* Goal of the exercise:
Of all the entries below, only the lines from the one with "the cluster arrived" up to and including the one with "FCFS with prehension" are to be duplicated exactly.

* Given records:

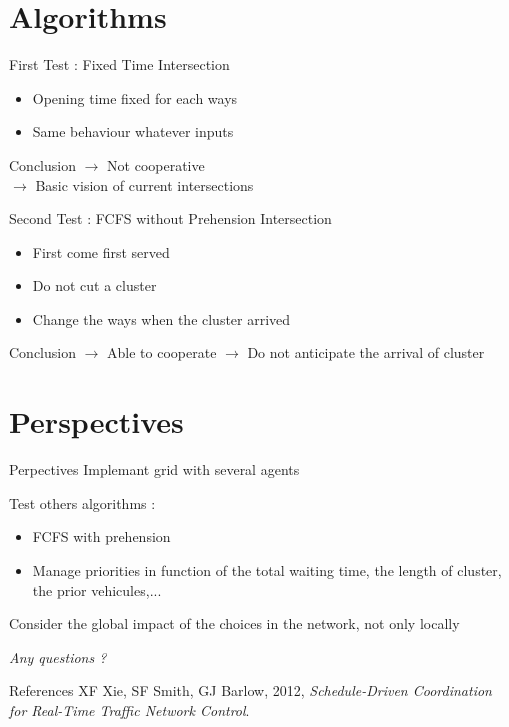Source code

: \documentclass[]{beamer}
\begin{document}
\section{Algorithms}
\begin{frame}{First Test : Fixed Time Intersection}
 \begin{itemize}
  \item Opening time fixed for each ways
  \item Same behaviour whatever inputs
 \end{itemize}
 \begin{block}{Conclusion}
  $\rightarrow$ Not cooperative\\
  $\rightarrow$ Basic vision of current intersections
 \end{block}
\end{frame}

\begin{frame}{Second Test : FCFS without Prehension Intersection}
 \begin{itemize}
  \item First come first served
  \item Do not cut a cluster
  \item Change the ways when the cluster arrived
 \end{itemize}
 \begin{block}{Conclusion}
  $\rightarrow$ Able to cooperate
  $\rightarrow$ Do not anticipate the arrival of cluster
 \end{block}
\end{frame}

\section{Perspectives}
\begin{frame}{Perpectives}
Implemant grid with several agents\vspace{0.5cm}

Test others algorithms :
 \begin{itemize}
  \item FCFS with prehension
  \item Manage priorities in function of the total waiting time, the length of cluster, the prior vehicules,...
 \end{itemize}
 \vspace{0.5cm}
Consider the global impact of the choices in the network, not only locally
\end{frame}

\begin{frame}
\centering \LARGE
  \emph{Any questions ?}
\end{frame}

\begin{frame}{References}
XF Xie, SF Smith, GJ Barlow, 2012, \emph{Schedule-Driven Coordination for Real-Time Traffic Network Control}.
\end{frame}
\end{document}
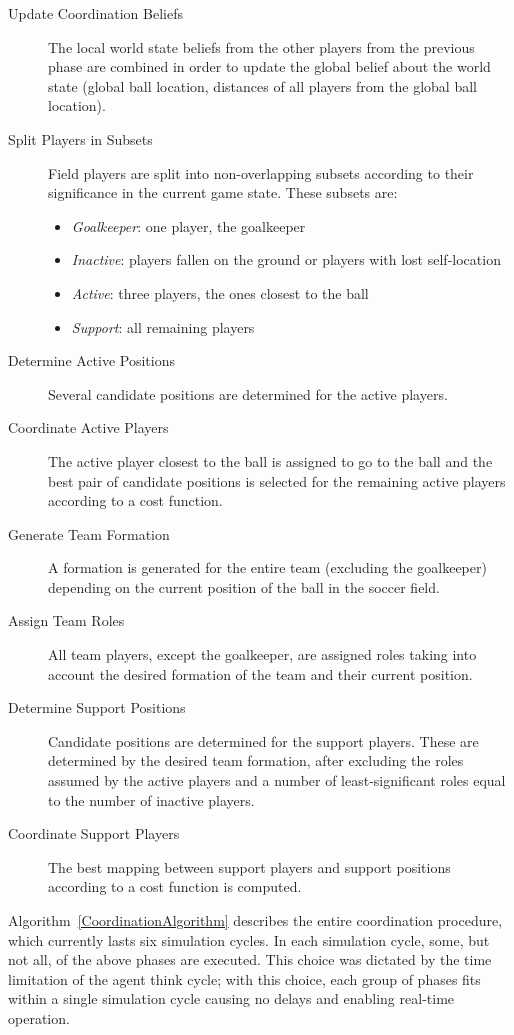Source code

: \begin{description}
\item[Update Coordination Beliefs] The local world state beliefs from the other players from the previous phase are combined in order to update the global belief about the world state (global ball location, distances of all players from the global ball location). 
\item[Split Players in Subsets] Field players are split into non-overlapping subsets according to their significance in the current game state. These subsets are:
\begin{itemize}
\item \textit{Goalkeeper}: one player, the goalkeeper
\item \textit{Inactive}: players fallen on the ground or players with lost self-location
\item \textit{Active}: three players, the ones closest to the ball
\item \textit{Support}: all remaining players
\end{itemize}
\item[Determine Active Positions] Several candidate positions are determined for the active players.
\item[Coordinate Active Players] The active player closest to the ball is assigned to go to the ball and the best pair of candidate positions is selected for the remaining active players according to a cost function.
\item[Generate Team Formation] A formation is generated for the entire team (excluding the goalkeeper) depending on the current position of the ball in the soccer field.
\item[Assign Team Roles] All team players, except the goalkeeper, are assigned roles taking into account the desired  formation of the team and their current position.
\item[Determine Support Positions]  Candidate positions are determined for the support players. These are determined by the desired team formation, after excluding the roles assumed by the active players and a number of least-significant roles equal to the number of inactive players. 
\item[Coordinate Support Players] The best mapping between support players and support positions according to a cost function is computed.
\end{description}
Algorithm~\ref{CoordinationAlgorithm} describes the entire coordination procedure, which currently lasts six simulation cycles. In each simulation cycle, some, but not all, of the above phases are executed. This choice was dictated by the time limitation of the agent think cycle; with this choice, each group of phases fits within a single simulation cycle causing no delays and enabling real-time operation. 

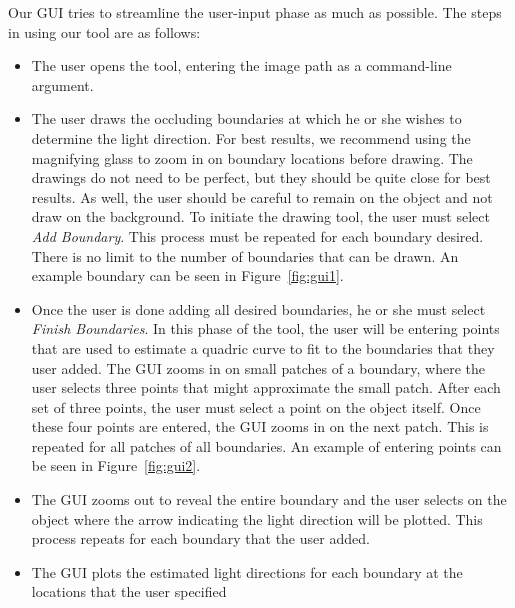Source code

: \documentclass[10pt,twocolumn,letterpaper]{article}
\begin{document}
Our GUI tries to streamline the user-input phase as much as possible. The steps in using our tool are as follows:
\begin{itemize}
\item The user opens the tool, entering the image path as a command-line argument.

\item The user draws the occluding boundaries at which he or she wishes to determine the light direction. For best results, we recommend using the magnifying glass to zoom in on boundary locations before drawing. The drawings do not need to be perfect, but they should be quite close for best results. As well, the user should be careful to remain on the object and not draw on the background. To initiate the drawing tool, the user must select \emph{Add Boundary}. This process must be repeated for each boundary desired. There is no limit to the number of boundaries that can be drawn. An example boundary can be seen in Figure~\ref{fig:gui1}.
%

\item Once the user is done adding all desired boundaries, he or she must select \emph{Finish Boundaries}. In this phase of the tool, the user will be entering points that are used to estimate a quadric curve to fit to the boundaries that they user added. The GUI zooms in on small patches of a boundary, where the user selects three points that might approximate the small patch. After each set of three points, the user must select a point on the object itself. Once these four points are entered, the GUI zooms in on the next patch. This is repeated for all patches of all boundaries. An example of entering points can be seen in Figure~\ref{fig:gui2}.


\item The GUI zooms out to reveal the entire boundary and the user selects on the object where the arrow indicating the light direction will be plotted. This process repeats for each boundary that the user added.

\item The GUI plots the estimated light directions for each boundary at the locations that the user specified

\end{itemize}
\end{document}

* Response for this exercise:
  \item Change the ways when the cluster arrived
 \end{itemize}
 \begin{block}{Conclusion}
  $\rightarrow$ Able to cooperate
  $\rightarrow$ Do not anticipate the arrival of cluster
 \end{block}
\end{frame}

\section{Perspectives}
\begin{frame}{Perpectives}
Implemant grid with several agents\vspace{0.5cm}

Test others algorithms :
 \begin{itemize}
  \item FCFS with prehension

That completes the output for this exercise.